MATERIAL PROVIDED:

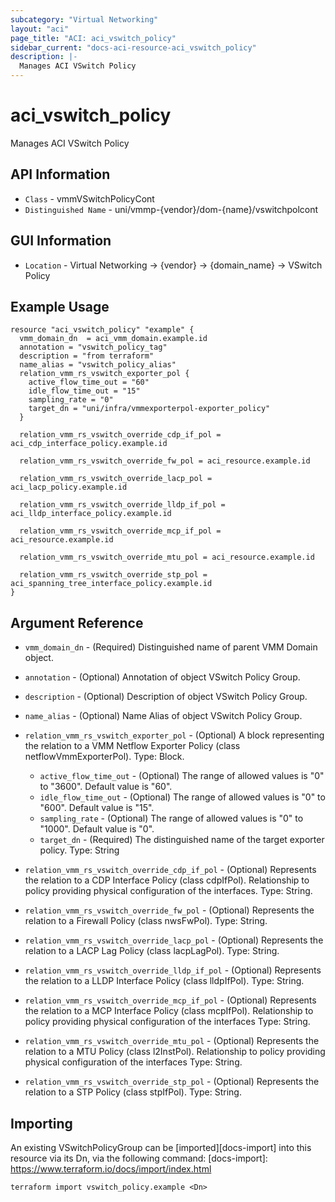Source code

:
 ```yaml
---
subcategory: "Virtual Networking"
layout: "aci"
page_title: "ACI: aci_vswitch_policy"
sidebar_current: "docs-aci-resource-aci_vswitch_policy"
description: |-
  Manages ACI VSwitch Policy
---
```


# aci_vswitch_policy

Manages ACI VSwitch Policy

## API Information

- `Class` - vmmVSwitchPolicyCont
- `Distinguished Name` - uni/vmmp-{vendor}/dom-{name}/vswitchpolcont

## GUI Information

- `Location` - Virtual Networking -> {vendor} -> {domain_name} -> VSwitch Policy

## Example Usage

```hcl
resource "aci_vswitch_policy" "example" {
  vmm_domain_dn  = aci_vmm_domain.example.id
  annotation = "vswitch_policy_tag"
  description = "from terraform"
  name_alias = "vswitch_policy_alias"
  relation_vmm_rs_vswitch_exporter_pol {
    active_flow_time_out = "60"
    idle_flow_time_out = "15"
    sampling_rate = "0"
    target_dn = "uni/infra/vmmexporterpol-exporter_policy"
  }

  relation_vmm_rs_vswitch_override_cdp_if_pol = aci_cdp_interface_policy.example.id

  relation_vmm_rs_vswitch_override_fw_pol = aci_resource.example.id

  relation_vmm_rs_vswitch_override_lacp_pol = aci_lacp_policy.example.id

  relation_vmm_rs_vswitch_override_lldp_if_pol = aci_lldp_interface_policy.example.id

  relation_vmm_rs_vswitch_override_mcp_if_pol = aci_resource.example.id

  relation_vmm_rs_vswitch_override_mtu_pol = aci_resource.example.id

  relation_vmm_rs_vswitch_override_stp_pol = aci_spanning_tree_interface_policy.example.id
}
```

## Argument Reference

- `vmm_domain_dn` - (Required) Distinguished name of parent VMM Domain object.
- `annotation` - (Optional) Annotation of object VSwitch Policy Group.
- `description` - (Optional) Description of object VSwitch Policy Group.
- `name_alias` - (Optional) Name Alias of object VSwitch Policy Group.
- `relation_vmm_rs_vswitch_exporter_pol` - (Optional) A block representing the relation to a VMM Netflow Exporter Policy (class netflowVmmExporterPol). Type: Block.

  - `active_flow_time_out` - (Optional) The range of allowed values is "0" to "3600". Default value is "60".
  - `idle_flow_time_out` - (Optional) The range of allowed values is "0" to "600". Default value is "15".
  - `sampling_rate` - (Optional) The range of allowed values is "0" to "1000". Default value is "0".
  - `target_dn` - (Required) The distinguished name of the target exporter policy. Type: String

- `relation_vmm_rs_vswitch_override_cdp_if_pol` - (Optional) Represents the relation to a CDP Interface Policy (class cdpIfPol). Relationship to policy providing physical configuration of the interfaces. Type: String.

- `relation_vmm_rs_vswitch_override_fw_pol` - (Optional) Represents the relation to a Firewall Policy (class nwsFwPol). Type: String.

- `relation_vmm_rs_vswitch_override_lacp_pol` - (Optional) Represents the relation to a LACP Lag Policy (class lacpLagPol). Type: String.

- `relation_vmm_rs_vswitch_override_lldp_if_pol` - (Optional) Represents the relation to a LLDP Interface Policy (class lldpIfPol). Type: String.

- `relation_vmm_rs_vswitch_override_mcp_if_pol` - (Optional) Represents the relation to a MCP Interface Policy (class mcpIfPol). Relationship to policy providing physical configuration of the interfaces Type: String.

- `relation_vmm_rs_vswitch_override_mtu_pol` - (Optional) Represents the relation to a MTU Policy (class l2InstPol). Relationship to policy providing physical configuration of the interfaces Type: String.

- `relation_vmm_rs_vswitch_override_stp_pol` - (Optional) Represents the relation to a STP Policy (class stpIfPol). Type: String.

## Importing

An existing VSwitchPolicyGroup can be [imported][docs-import] into this resource via its Dn, via the following command:
[docs-import]: https://www.terraform.io/docs/import/index.html

```
terraform import vswitch_policy.example <Dn>
```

TASK DIRECTIONS: Minus its pictures, the full listing should be copied verbatim.

REPLY TO THE TASK:
Source code

:
 ```yaml
---
subcategory: "Virtual Networking"
layout: "aci"
page_title: "ACI: aci_vswitch_policy"
sidebar_current: "docs-aci-resource-aci_vswitch_policy"
description: |-
  Manages ACI VSwitch Policy
---
```


# aci_vswitch_policy

Manages ACI VSwitch Policy

## API Information

- `Class` - vmmVSwitchPolicyCont
- `Distinguished Name` - uni/vmmp-{vendor}/dom-{name}/vswitchpolcont

## GUI Information

- `Location` - Virtual Networking -> {vendor} -> {domain_name} -> VSwitch Policy

## Example Usage

```hcl
resource "aci_vswitch_policy" "example" {
  vmm_domain_dn  = aci_vmm_domain.example.id
  annotation = "vswitch_policy_tag"
  description = "from terraform"
  name_alias = "vswitch_policy_alias"
  relation_vmm_rs_vswitch_exporter_pol {
    active_flow_time_out = "60"
    idle_flow_time_out = "15"
    sampling_rate = "0"
    target_dn = "uni/infra/vmmexporterpol-exporter_policy"
  }

  relation_vmm_rs_vswitch_override_cdp_if_pol = aci_cdp_interface_policy.example.id

  relation_vmm_rs_vswitch_override_fw_pol = aci_resource.example.id

  relation_vmm_rs_vswitch_override_lacp_pol = aci_lacp_policy.example.id

  relation_vmm_rs_vswitch_override_lldp_if_pol = aci_lldp_interface_policy.example.id

  relation_vmm_rs_vswitch_override_mcp_if_pol = aci_resource.example.id

  relation_vmm_rs_vswitch_override_mtu_pol = aci_resource.example.id

  relation_vmm_rs_vswitch_override_stp_pol = aci_spanning_tree_interface_policy.example.id
}
```

## Argument Reference

- `vmm_domain_dn` - (Required) Distinguished name of parent VMM Domain object.
- `annotation` - (Optional) Annotation of object VSwitch Policy Group.
- `description` - (Optional) Description of object VSwitch Policy Group.
- `name_alias` - (Optional) Name Alias of object VSwitch Policy Group.
- `relation_vmm_rs_vswitch_exporter_pol` - (Optional) A block representing the relation to a VMM Netflow Exporter Policy (class netflowVmmExporterPol). Type: Block.

  - `active_flow_time_out` - (Optional) The range of allowed values is "0" to "3600". Default value is "60".
  - `idle_flow_time_out` - (Optional) The range of allowed values is "0" to "600". Default value is "15".
  - `sampling_rate` - (Optional) The range of allowed values is "0" to "1000". Default value is "0".
  - `target_dn` - (Required) The distinguished name of the target exporter policy. Type: String

- `relation_vmm_rs_vswitch_override_cdp_if_pol` - (Optional) Represents the relation to a CDP Interface Policy (class cdpIfPol). Relationship to policy providing physical configuration of the interfaces. Type: String.

- `relation_vmm_rs_vswitch_override_fw_pol` - (Optional) Represents the relation to a Firewall Policy (class nwsFwPol). Type: String.

- `relation_vmm_rs_vswitch_override_lacp_pol` - (Optional) Represents the relation to a LACP Lag Policy (class lacpLagPol). Type: String.

- `relation_vmm_rs_vswitch_override_lldp_if_pol` - (Optional) Represents the relation to a LLDP Interface Policy (class lldpIfPol). Type: String.

- `relation_vmm_rs_vswitch_override_mcp_if_pol` - (Optional) Represents the relation to a MCP Interface Policy (class mcpIfPol). Relationship to policy providing physical configuration of the interfaces Type: String.

- `relation_vmm_rs_vswitch_override_mtu_pol` - (Optional) Represents the relation to a MTU Policy (class l2InstPol). Relationship to policy providing physical configuration of the interfaces Type: String.

- `relation_vmm_rs_vswitch_override_stp_pol` - (Optional) Represents the relation to a STP Policy (class stpIfPol). Type: String.

## Importing

An existing VSwitchPolicyGroup can be [imported][docs-import] into this resource via its Dn, via the following command:
[docs-import]: https://www.terraform.io/docs/import/index.html

```
terraform import vswitch_policy.example <Dn>
```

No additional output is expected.